Provided entries>
══════════════════════════════

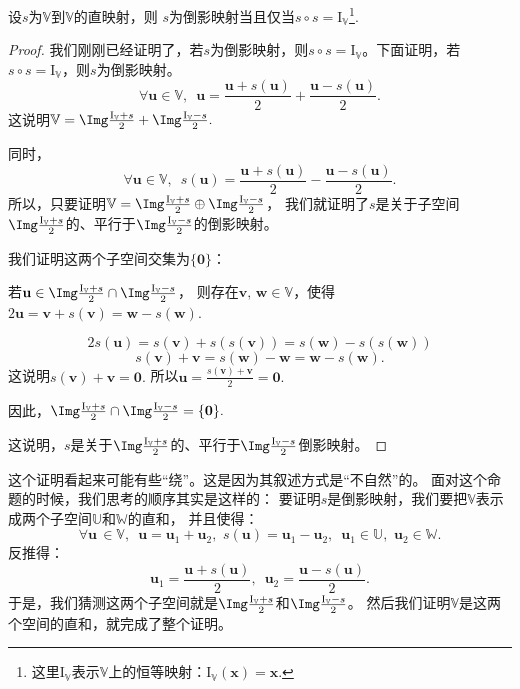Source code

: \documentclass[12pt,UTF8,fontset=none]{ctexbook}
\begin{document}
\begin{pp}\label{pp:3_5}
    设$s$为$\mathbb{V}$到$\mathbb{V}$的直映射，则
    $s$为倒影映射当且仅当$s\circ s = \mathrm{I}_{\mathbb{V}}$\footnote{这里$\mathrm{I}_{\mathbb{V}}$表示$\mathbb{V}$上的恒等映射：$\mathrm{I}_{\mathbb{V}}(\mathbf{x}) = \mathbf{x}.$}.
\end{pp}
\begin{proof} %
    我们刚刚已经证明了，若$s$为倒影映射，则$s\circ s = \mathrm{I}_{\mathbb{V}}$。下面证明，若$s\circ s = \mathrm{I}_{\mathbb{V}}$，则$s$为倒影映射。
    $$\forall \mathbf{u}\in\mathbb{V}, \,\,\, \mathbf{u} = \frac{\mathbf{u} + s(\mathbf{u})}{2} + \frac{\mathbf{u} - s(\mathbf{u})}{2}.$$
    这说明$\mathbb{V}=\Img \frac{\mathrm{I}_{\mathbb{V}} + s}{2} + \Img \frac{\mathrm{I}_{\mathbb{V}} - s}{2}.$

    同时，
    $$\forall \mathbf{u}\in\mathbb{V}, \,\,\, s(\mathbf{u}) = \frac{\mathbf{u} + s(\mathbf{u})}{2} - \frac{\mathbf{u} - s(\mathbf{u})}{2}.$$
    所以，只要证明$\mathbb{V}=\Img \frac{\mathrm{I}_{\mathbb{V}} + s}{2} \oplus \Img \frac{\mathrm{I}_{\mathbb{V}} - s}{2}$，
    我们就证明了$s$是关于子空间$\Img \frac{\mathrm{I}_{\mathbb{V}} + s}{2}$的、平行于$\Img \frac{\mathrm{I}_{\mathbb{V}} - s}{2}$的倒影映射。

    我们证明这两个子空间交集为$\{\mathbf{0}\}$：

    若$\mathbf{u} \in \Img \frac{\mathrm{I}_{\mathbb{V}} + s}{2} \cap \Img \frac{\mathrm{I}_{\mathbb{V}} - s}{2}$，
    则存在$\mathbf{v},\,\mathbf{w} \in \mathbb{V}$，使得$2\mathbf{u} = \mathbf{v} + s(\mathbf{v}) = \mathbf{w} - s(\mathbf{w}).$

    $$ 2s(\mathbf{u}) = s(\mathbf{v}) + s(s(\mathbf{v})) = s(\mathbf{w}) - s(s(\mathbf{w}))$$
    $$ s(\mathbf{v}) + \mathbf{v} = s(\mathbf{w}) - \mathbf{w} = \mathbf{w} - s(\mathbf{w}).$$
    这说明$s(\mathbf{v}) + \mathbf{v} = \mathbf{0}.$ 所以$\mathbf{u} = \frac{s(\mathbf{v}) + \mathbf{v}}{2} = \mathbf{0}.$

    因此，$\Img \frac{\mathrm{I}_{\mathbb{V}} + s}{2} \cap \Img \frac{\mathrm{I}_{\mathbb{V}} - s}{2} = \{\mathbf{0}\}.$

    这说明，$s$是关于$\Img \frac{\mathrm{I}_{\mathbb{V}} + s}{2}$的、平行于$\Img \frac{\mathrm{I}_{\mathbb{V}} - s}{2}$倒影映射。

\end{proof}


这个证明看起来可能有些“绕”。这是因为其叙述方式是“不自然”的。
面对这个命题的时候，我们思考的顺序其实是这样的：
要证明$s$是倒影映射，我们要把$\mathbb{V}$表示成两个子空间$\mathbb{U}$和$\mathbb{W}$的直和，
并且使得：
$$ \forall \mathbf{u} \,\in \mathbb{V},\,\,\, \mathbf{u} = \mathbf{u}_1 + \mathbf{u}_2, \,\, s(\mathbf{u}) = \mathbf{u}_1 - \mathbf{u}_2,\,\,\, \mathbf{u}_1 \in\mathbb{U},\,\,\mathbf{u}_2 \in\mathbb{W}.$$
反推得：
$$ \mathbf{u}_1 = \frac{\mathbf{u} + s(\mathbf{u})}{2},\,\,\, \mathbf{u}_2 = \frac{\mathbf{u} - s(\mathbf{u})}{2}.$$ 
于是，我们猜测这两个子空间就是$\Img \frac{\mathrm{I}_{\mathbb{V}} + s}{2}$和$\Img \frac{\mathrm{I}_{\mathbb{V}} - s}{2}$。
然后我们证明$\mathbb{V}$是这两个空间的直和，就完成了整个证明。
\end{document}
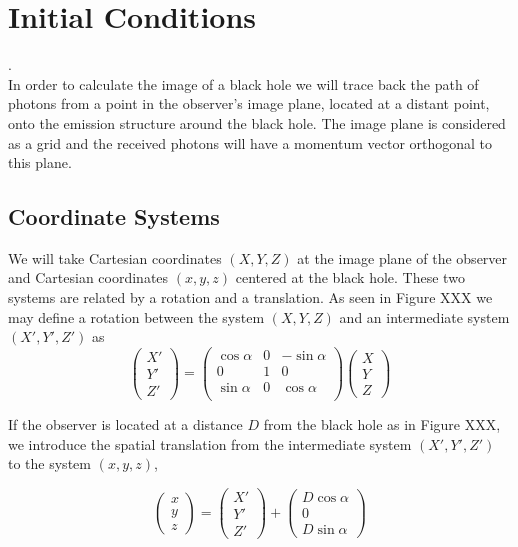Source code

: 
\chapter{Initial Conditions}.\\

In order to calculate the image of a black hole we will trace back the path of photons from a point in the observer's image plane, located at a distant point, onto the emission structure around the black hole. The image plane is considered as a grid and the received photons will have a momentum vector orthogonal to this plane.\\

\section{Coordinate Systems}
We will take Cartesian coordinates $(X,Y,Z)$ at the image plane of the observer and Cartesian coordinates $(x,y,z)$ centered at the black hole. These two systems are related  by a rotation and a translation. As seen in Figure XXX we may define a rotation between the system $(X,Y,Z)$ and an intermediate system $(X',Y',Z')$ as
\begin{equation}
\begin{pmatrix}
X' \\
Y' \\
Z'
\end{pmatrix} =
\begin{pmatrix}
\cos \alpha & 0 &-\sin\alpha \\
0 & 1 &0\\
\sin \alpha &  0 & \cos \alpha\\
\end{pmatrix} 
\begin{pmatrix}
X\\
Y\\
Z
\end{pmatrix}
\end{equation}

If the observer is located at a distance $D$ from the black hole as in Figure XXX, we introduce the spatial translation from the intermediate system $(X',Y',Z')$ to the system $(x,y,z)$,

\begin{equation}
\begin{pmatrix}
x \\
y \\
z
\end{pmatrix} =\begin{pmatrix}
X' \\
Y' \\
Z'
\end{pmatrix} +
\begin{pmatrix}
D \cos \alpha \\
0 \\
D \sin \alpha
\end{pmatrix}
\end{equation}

══════════════════════════════

Task prompt> The answer should consist of all the records, duplicated exactly, with no images included.

Output of the exercise>
Source code

: \documentclass[12pt,UTF8,fontset=none]{ctexbook}
\begin{document}
\begin{pp}\label{pp:3_5}
    设$s$为$\mathbb{V}$到$\mathbb{V}$的直映射，则
    $s$为倒影映射当且仅当$s\circ s = \mathrm{I}_{\mathbb{V}}$\footnote{这里$\mathrm{I}_{\mathbb{V}}$表示$\mathbb{V}$上的恒等映射：$\mathrm{I}_{\mathbb{V}}(\mathbf{x}) = \mathbf{x}.$}.
\end{pp}
\begin{proof} %
    我们刚刚已经证明了，若$s$为倒影映射，则$s\circ s = \mathrm{I}_{\mathbb{V}}$。下面证明，若$s\circ s = \mathrm{I}_{\mathbb{V}}$，则$s$为倒影映射。
    $$\forall \mathbf{u}\in\mathbb{V}, \,\,\, \mathbf{u} = \frac{\mathbf{u} + s(\mathbf{u})}{2} + \frac{\mathbf{u} - s(\mathbf{u})}{2}.$$
    这说明$\mathbb{V}=\Img \frac{\mathrm{I}_{\mathbb{V}} + s}{2} + \Img \frac{\mathrm{I}_{\mathbb{V}} - s}{2}.$

    同时，
    $$\forall \mathbf{u}\in\mathbb{V}, \,\,\, s(\mathbf{u}) = \frac{\mathbf{u} + s(\mathbf{u})}{2} - \frac{\mathbf{u} - s(\mathbf{u})}{2}.$$
    所以，只要证明$\mathbb{V}=\Img \frac{\mathrm{I}_{\mathbb{V}} + s}{2} \oplus \Img \frac{\mathrm{I}_{\mathbb{V}} - s}{2}$，
    我们就证明了$s$是关于子空间$\Img \frac{\mathrm{I}_{\mathbb{V}} + s}{2}$的、平行于$\Img \frac{\mathrm{I}_{\mathbb{V}} - s}{2}$的倒影映射。

    我们证明这两个子空间交集为$\{\mathbf{0}\}$：

    若$\mathbf{u} \in \Img \frac{\mathrm{I}_{\mathbb{V}} + s}{2} \cap \Img \frac{\mathrm{I}_{\mathbb{V}} - s}{2}$，
    则存在$\mathbf{v},\,\mathbf{w} \in \mathbb{V}$，使得$2\mathbf{u} = \mathbf{v} + s(\mathbf{v}) = \mathbf{w} - s(\mathbf{w}).$

    $$ 2s(\mathbf{u}) = s(\mathbf{v}) + s(s(\mathbf{v})) = s(\mathbf{w}) - s(s(\mathbf{w}))$$
    $$ s(\mathbf{v}) + \mathbf{v} = s(\mathbf{w}) - \mathbf{w} = \mathbf{w} - s(\mathbf{w}).$$
    这说明$s(\mathbf{v}) + \mathbf{v} = \mathbf{0}.$ 所以$\mathbf{u} = \frac{s(\mathbf{v}) + \mathbf{v}}{2} = \mathbf{0}.$

    因此，$\Img \frac{\mathrm{I}_{\mathbb{V}} + s}{2} \cap \Img \frac{\mathrm{I}_{\mathbb{V}} - s}{2} = \{\mathbf{0}\}.$

    这说明，$s$是关于$\Img \frac{\mathrm{I}_{\mathbb{V}} + s}{2}$的、平行于$\Img \frac{\mathrm{I}_{\mathbb{V}} - s}{2}$倒影映射。

\end{proof}


这个证明看起来可能有些“绕”。这是因为其叙述方式是“不自然”的。
面对这个命题的时候，我们思考的顺序其实是这样的：
要证明$s$是倒影映射，我们要把$\mathbb{V}$表示成两个子空间$\mathbb{U}$和$\mathbb{W}$的直和，
并且使得：
$$ \forall \mathbf{u} \,\in \mathbb{V},\,\,\, \mathbf{u} = \mathbf{u}_1 + \mathbf{u}_2, \,\, s(\mathbf{u}) = \mathbf{u}_1 - \mathbf{u}_2,\,\,\, \mathbf{u}_1 \in\mathbb{U},\,\,\mathbf{u}_2 \in\mathbb{W}.$$
反推得：
$$ \mathbf{u}_1 = \frac{\mathbf{u} + s(\mathbf{u})}{2},\,\,\, \mathbf{u}_2 = \frac{\mathbf{u} - s(\mathbf{u})}{2}.$$ 
于是，我们猜测这两个子空间就是$\Img \frac{\mathrm{I}_{\mathbb{V}} + s}{2}$和$\Img \frac{\mathrm{I}_{\mathbb{V}} - s}{2}$。
然后我们证明$\mathbb{V}$是这两个空间的直和，就完成了整个证明。
\end{document}
Source code

: 
\chapter{Initial Conditions}.\\

In order to calculate the image of a black hole we will trace back the path of photons from a point in the observer's image plane, located at a distant point, onto the emission structure around the black hole. The image plane is considered as a grid and the received photons will have a momentum vector orthogonal to this plane.\\

\section{Coordinate Systems}
We will take Cartesian coordinates $(X,Y,Z)$ at the image plane of the observer and Cartesian coordinates $(x,y,z)$ centered at the black hole. These two systems are related  by a rotation and a translation. As seen in Figure XXX we may define a rotation between the system $(X,Y,Z)$ and an intermediate system $(X',Y',Z')$ as
\begin{equation}
\begin{pmatrix}
X' \\
Y' \\
Z'
\end{pmatrix} =
\begin{pmatrix}
\cos \alpha & 0 &-\sin\alpha \\
0 & 1 &0\\
\sin \alpha &  0 & \cos \alpha\\
\end{pmatrix} 
\begin{pmatrix}
X\\
Y\\
Z
\end{pmatrix}
\end{equation}

If the observer is located at a distance $D$ from the black hole as in Figure XXX, we introduce the spatial translation from the intermediate system $(X',Y',Z')$ to the system $(x,y,z)$,

\begin{equation}
\begin{pmatrix}
x \\
y \\
z
\end{pmatrix} =\begin{pmatrix}
X' \\
Y' \\
Z'
\end{pmatrix} +
\begin{pmatrix}
D \cos \alpha \\
0 \\
D \sin \alpha
\end{pmatrix}
\end{equation}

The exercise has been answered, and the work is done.